Task prompt –
Go through the listing below and show each line that has the word "intaro".

Records provided –
***

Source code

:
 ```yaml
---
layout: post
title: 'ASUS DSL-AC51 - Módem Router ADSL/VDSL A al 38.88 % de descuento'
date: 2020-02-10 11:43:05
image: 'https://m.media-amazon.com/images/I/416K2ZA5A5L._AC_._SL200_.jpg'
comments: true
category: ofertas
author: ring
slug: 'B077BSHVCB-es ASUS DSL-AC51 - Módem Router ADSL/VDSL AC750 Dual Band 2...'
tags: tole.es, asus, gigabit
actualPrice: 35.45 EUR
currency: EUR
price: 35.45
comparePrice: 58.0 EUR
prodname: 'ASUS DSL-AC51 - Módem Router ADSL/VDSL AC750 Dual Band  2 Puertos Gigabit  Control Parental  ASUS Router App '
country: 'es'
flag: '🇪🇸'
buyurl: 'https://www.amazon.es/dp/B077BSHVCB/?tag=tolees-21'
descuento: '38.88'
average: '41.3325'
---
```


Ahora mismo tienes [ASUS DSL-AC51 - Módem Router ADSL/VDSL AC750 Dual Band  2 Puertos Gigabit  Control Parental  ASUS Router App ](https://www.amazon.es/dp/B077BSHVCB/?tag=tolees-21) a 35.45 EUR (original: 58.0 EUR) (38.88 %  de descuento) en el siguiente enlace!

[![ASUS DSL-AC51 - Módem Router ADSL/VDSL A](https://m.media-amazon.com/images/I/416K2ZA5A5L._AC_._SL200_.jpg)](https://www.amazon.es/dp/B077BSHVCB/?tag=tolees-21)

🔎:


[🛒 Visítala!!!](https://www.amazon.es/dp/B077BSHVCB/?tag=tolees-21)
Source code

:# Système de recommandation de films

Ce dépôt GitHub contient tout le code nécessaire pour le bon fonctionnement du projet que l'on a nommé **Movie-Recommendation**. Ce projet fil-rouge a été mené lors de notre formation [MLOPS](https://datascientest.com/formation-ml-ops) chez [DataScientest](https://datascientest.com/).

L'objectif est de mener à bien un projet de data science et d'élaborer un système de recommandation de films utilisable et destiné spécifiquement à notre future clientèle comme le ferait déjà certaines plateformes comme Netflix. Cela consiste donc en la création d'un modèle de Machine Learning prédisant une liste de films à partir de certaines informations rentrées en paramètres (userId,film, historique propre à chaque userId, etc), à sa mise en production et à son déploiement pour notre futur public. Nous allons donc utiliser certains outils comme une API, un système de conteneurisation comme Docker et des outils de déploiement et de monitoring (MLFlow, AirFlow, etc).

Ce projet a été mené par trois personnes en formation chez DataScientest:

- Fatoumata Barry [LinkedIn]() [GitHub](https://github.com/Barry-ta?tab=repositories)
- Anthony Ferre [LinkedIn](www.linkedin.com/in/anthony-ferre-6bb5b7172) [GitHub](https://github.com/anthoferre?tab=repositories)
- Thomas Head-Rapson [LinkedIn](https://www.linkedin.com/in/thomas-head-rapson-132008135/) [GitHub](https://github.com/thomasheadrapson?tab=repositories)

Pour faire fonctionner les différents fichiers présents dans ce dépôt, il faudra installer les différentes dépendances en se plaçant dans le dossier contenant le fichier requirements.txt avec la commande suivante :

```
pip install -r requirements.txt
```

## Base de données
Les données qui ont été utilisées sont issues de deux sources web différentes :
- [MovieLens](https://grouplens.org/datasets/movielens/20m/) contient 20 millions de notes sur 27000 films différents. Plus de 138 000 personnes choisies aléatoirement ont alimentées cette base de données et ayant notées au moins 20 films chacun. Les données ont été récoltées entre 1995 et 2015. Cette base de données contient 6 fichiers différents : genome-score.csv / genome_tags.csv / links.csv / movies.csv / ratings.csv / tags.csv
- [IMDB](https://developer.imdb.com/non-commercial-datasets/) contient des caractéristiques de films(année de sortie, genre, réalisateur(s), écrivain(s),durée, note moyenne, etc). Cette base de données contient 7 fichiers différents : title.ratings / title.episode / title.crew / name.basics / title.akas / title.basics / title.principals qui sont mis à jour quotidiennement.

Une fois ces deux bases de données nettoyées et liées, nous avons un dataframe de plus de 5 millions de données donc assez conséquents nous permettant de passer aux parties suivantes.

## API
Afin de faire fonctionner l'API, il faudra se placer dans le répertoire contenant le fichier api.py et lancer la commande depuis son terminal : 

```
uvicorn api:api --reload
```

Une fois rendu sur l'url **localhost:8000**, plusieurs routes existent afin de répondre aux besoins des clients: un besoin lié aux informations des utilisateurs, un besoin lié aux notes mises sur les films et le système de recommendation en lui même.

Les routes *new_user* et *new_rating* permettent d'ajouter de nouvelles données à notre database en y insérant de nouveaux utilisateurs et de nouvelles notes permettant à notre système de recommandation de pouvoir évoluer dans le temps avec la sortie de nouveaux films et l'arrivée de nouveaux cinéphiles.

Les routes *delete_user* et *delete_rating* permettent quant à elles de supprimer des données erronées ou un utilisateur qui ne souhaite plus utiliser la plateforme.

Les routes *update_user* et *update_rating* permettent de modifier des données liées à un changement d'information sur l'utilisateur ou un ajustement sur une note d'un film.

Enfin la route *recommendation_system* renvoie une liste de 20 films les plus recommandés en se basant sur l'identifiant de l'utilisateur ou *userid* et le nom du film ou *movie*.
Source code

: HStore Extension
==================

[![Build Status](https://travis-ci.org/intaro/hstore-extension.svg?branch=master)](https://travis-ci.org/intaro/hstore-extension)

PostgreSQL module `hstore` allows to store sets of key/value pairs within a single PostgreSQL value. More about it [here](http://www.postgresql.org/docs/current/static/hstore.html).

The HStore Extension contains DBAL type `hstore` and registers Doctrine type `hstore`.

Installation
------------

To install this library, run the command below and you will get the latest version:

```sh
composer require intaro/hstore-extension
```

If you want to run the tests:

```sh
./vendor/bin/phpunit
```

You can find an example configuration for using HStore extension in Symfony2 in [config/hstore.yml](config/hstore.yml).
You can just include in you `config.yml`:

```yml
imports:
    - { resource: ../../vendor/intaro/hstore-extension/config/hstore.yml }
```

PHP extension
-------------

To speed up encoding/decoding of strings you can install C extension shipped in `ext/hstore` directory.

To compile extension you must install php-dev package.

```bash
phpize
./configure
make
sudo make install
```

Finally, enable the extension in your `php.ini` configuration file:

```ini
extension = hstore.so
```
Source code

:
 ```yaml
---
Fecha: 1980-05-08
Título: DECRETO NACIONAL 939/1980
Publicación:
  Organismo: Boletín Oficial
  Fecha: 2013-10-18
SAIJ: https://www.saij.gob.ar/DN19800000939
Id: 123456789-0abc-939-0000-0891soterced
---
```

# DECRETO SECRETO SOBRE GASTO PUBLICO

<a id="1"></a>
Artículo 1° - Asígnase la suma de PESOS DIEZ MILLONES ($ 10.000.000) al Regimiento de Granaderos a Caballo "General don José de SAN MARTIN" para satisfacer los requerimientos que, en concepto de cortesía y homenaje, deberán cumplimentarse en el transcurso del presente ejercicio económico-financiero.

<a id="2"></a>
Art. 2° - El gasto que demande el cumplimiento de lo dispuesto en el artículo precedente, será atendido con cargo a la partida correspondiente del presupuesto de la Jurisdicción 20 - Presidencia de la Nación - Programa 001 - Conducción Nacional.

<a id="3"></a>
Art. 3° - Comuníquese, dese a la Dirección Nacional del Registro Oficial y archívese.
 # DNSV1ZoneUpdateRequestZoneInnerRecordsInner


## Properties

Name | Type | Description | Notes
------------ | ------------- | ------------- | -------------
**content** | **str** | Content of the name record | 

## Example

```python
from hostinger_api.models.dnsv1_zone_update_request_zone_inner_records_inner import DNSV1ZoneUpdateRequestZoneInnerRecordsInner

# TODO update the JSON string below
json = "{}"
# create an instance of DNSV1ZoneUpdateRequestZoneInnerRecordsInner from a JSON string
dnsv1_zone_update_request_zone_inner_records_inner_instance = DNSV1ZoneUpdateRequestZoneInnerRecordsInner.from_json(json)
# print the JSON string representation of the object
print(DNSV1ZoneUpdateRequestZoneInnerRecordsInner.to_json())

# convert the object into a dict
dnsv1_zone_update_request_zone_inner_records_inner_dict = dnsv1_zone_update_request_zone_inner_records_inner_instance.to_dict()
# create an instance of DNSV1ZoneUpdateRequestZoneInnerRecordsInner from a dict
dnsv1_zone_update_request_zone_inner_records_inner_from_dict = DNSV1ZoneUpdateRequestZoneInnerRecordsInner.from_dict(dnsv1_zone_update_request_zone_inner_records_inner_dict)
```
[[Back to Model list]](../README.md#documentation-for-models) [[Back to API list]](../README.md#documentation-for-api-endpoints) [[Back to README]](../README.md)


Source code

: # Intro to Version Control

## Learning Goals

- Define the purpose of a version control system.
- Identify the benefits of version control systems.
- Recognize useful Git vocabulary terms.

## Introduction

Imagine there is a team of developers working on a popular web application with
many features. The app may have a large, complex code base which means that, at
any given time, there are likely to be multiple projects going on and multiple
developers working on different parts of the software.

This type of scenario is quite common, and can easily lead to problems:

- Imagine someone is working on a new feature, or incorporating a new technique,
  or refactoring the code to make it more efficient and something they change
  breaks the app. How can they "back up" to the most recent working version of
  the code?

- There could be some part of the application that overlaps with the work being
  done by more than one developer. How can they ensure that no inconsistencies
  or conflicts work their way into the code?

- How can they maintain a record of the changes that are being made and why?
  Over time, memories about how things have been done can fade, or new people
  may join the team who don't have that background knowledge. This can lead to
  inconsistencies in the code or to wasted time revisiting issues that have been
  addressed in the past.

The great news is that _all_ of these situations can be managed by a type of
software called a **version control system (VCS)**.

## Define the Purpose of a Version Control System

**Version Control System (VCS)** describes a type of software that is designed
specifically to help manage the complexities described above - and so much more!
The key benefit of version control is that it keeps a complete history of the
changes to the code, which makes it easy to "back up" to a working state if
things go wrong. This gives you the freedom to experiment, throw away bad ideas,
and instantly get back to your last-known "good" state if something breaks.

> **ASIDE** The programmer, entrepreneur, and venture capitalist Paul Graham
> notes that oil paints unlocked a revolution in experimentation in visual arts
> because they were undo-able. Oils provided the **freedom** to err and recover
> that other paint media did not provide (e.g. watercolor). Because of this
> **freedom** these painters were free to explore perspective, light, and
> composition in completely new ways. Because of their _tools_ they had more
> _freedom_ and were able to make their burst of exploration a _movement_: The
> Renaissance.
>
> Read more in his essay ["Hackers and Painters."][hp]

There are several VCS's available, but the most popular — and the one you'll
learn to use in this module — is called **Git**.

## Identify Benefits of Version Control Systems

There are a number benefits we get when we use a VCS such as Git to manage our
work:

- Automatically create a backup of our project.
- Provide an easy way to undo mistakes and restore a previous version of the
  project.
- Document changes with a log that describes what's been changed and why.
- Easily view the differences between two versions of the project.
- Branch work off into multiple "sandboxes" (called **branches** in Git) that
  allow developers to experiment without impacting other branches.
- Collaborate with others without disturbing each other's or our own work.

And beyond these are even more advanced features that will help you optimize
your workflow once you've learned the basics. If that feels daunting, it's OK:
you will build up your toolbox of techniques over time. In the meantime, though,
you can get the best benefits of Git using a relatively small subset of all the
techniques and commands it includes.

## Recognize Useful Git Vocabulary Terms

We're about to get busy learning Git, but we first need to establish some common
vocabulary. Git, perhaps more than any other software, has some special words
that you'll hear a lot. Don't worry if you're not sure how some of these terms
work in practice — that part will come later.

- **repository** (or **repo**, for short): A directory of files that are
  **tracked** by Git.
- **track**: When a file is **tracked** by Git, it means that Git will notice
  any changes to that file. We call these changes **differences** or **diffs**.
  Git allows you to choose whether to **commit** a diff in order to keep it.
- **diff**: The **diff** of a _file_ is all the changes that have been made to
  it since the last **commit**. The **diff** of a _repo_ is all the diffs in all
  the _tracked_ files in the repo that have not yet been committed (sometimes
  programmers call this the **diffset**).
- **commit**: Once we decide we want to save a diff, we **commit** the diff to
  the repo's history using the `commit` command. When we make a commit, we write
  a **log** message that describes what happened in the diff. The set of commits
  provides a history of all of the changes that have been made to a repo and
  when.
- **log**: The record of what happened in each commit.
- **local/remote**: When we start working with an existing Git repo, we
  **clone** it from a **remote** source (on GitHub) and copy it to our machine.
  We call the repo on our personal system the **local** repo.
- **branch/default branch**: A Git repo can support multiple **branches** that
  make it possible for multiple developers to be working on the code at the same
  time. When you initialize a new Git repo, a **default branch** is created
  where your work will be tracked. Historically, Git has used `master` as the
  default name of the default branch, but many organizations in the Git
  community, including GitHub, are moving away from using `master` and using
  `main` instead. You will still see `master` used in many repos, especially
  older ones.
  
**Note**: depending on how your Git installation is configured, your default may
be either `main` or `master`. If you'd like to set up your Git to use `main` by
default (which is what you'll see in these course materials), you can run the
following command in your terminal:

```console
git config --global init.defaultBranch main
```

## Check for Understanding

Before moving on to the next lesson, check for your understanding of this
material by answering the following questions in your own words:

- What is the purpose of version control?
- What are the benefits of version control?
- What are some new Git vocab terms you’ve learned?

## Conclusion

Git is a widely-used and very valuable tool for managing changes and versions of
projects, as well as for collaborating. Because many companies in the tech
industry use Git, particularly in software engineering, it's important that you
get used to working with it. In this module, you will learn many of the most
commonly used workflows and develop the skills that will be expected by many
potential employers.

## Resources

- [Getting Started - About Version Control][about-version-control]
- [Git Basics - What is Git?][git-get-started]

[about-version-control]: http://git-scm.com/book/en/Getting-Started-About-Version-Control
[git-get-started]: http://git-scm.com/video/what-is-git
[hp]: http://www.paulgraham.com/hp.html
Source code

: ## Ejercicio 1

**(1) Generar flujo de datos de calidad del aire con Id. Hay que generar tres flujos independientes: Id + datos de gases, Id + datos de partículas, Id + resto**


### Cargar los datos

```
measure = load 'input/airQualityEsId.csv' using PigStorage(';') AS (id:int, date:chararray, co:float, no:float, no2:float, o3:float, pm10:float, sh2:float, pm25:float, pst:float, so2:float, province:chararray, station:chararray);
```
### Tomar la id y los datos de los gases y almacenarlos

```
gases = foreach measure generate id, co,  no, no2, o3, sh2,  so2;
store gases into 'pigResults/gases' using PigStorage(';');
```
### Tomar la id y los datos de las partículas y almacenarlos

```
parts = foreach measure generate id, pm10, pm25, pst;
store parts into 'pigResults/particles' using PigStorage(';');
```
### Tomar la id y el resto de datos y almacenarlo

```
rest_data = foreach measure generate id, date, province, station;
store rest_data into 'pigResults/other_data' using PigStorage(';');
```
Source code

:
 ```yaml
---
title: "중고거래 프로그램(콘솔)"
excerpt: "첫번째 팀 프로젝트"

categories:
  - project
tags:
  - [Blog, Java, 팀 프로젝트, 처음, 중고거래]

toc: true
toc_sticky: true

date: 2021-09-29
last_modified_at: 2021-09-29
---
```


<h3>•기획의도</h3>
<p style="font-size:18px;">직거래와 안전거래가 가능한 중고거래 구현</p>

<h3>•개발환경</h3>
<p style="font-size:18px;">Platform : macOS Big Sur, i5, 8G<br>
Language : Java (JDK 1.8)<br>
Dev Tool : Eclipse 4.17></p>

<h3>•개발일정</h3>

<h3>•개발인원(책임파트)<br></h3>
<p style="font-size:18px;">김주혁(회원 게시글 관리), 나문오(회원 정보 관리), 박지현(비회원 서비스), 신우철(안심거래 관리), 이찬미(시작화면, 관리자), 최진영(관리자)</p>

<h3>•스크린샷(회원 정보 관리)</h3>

***

Solved exercise –
[![Build Status](https://travis-ci.org/intaro/hstore-extension.svg?branch=master)](https://travis-ci.org/intaro/hstore-extension)
composer require intaro/hstore-extension
    - { resource: ../../vendor/intaro/hstore-extension/config/hstore.yml }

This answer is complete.